Mourão afirmou em entrevista a um canal chinês que a relação entre Brasil e China não precisa necessariamente englobar a Nova Rota da Seda - iniciativa bilionária do governo Xi Jinping para retomar o espírito de trocas comerciais do antigo trajeto que unia Oriente e Ocidente na Idade Média. Apesar disso, Mourão ressaltou que essa hipótese não está descartada e ainda está em discussão.

A Nova Rota da Seda foi anunciada em 2013 e é o principal programa do governo chinês para criar investimentos em infraestrutura e oportunidades de negócios com empresas chinesas. O projeto já conta com a adesão de 125 países.

Segundo o Mourão, mais conversas sobre o tema devem ser feitas, “mas não há calendário previsto.
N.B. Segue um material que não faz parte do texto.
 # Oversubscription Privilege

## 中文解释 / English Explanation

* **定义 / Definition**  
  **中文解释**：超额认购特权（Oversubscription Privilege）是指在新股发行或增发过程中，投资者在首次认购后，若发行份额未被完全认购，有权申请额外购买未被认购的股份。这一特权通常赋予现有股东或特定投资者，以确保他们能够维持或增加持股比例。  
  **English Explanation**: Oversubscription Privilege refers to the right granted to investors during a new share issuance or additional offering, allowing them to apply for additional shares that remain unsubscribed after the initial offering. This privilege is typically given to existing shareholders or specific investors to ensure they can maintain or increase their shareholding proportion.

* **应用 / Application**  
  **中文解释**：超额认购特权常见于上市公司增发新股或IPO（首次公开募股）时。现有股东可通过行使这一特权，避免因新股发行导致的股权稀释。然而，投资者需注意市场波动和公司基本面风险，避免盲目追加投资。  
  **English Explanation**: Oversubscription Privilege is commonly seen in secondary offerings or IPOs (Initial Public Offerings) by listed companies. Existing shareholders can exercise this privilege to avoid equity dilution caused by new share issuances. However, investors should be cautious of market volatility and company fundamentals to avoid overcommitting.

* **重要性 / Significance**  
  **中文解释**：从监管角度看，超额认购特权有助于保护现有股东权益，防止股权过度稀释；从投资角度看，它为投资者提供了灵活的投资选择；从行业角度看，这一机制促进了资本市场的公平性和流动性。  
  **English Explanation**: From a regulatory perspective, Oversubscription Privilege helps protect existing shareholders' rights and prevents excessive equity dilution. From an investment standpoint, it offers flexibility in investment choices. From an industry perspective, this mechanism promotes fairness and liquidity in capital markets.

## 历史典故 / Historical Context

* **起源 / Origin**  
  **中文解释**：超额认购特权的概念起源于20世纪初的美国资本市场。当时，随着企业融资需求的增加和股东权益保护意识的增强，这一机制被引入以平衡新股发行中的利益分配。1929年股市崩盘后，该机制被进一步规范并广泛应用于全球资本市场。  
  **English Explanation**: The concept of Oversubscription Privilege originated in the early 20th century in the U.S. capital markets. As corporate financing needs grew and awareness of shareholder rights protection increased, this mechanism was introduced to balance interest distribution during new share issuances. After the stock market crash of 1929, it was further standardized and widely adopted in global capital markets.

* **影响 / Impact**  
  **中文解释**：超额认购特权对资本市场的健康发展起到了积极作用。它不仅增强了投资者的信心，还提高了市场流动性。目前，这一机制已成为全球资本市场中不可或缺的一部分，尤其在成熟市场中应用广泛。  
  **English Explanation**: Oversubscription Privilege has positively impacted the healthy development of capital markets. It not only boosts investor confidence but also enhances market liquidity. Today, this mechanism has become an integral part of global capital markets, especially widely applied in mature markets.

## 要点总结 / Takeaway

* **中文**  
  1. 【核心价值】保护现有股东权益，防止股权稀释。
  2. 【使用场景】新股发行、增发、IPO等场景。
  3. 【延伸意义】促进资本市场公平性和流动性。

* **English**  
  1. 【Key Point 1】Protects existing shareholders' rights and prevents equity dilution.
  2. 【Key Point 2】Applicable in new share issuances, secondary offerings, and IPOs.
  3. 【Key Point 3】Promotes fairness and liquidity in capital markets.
A iniciativa está mais unida com as questões dos países próximos da China, da Europa e África. Nós, na América Latina estamos um pouco distantes”, lembrou o vice-presidente.

Para Mourão, o Brasil poderá se beneficiar da guerra comercial entre China e Estados Unidos e ganhar mais espaço no mercado chinês. O vice-presidente encerrará sua agenda com um jantar privado nesta terça e ficará na China até a noite de sexta-feira (24).